**ENTRIES SHOWN**
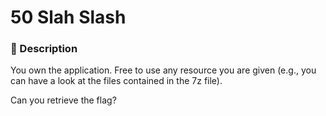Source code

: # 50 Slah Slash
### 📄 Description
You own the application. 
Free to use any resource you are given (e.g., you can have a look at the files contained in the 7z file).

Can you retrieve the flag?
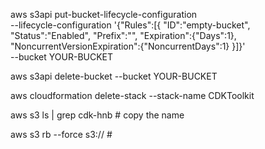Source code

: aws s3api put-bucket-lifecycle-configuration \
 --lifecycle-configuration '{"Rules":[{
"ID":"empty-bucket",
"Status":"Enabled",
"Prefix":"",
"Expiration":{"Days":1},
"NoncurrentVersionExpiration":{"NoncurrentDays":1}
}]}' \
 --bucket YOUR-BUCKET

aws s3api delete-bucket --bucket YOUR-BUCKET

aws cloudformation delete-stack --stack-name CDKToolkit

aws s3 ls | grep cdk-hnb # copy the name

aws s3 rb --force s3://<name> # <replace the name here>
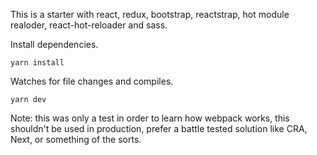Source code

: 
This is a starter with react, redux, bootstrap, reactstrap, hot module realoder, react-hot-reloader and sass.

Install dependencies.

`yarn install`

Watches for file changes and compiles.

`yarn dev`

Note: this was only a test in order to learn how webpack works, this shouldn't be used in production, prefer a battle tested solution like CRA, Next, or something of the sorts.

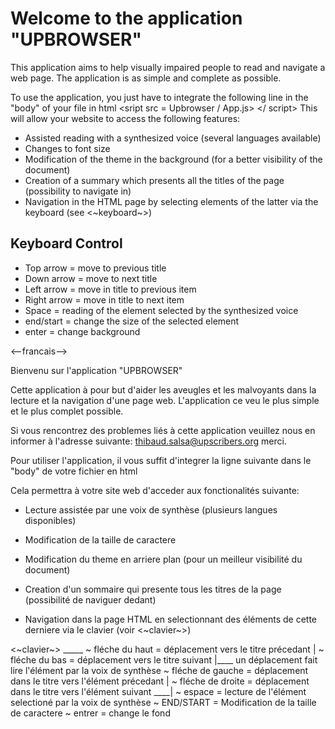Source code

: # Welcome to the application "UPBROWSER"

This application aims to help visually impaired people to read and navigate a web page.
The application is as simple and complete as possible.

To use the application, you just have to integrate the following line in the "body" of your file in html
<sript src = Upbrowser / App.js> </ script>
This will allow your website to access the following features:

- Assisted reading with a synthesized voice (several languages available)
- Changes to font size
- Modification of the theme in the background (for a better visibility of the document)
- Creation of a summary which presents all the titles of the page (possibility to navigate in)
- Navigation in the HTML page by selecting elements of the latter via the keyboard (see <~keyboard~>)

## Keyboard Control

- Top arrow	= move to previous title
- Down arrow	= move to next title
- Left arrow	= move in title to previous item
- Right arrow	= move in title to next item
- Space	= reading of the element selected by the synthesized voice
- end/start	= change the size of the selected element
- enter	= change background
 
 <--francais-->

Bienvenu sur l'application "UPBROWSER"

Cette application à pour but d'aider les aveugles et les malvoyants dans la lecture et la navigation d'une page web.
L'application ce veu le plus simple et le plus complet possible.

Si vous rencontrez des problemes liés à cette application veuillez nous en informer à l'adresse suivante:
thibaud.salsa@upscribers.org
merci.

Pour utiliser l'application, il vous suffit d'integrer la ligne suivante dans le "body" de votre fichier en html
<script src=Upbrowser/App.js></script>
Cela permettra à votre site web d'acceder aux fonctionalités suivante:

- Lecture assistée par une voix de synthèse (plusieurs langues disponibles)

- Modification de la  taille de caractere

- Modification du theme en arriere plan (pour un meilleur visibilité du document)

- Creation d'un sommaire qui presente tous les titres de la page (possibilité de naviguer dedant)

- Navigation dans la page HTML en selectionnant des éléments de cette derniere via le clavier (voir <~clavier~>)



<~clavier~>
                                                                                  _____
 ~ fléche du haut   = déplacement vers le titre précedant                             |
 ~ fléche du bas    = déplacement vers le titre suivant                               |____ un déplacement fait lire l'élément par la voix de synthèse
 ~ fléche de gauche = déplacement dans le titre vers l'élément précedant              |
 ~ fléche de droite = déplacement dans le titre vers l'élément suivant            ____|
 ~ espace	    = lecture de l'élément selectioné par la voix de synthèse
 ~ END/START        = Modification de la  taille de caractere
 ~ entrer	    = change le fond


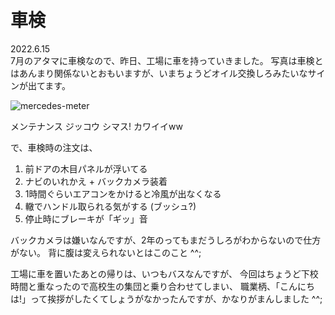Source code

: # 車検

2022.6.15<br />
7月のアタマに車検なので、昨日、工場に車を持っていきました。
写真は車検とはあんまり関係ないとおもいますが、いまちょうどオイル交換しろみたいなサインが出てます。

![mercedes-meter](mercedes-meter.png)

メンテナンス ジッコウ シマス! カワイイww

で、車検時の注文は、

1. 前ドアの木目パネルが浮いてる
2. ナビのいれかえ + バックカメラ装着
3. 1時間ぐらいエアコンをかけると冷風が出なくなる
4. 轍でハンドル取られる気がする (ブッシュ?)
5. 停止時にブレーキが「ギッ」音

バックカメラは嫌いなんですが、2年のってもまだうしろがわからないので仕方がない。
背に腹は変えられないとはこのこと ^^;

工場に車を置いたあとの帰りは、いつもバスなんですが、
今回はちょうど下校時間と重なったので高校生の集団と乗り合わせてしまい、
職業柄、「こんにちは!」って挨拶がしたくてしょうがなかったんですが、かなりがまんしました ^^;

**EXERCISE REQUIREMENTS**
Select every line of the records holding the string "application".

**WRITTEN SOLUTION**
You own the application. 
: # Welcome to the application "UPBROWSER"
This application aims to help visually impaired people to read and navigate a web page.
The application is as simple and complete as possible.
To use the application, you just have to integrate the following line in the "body" of your file in html
Bienvenu sur l'application "UPBROWSER"
Cette application à pour but d'aider les aveugles et les malvoyants dans la lecture et la navigation d'une page web.
L'application ce veu le plus simple et le plus complet possible.
Si vous rencontrez des problemes liés à cette application veuillez nous en informer à l'adresse suivante:
Pour utiliser l'application, il vous suffit d'integrer la ligne suivante dans le "body" de votre fichier en html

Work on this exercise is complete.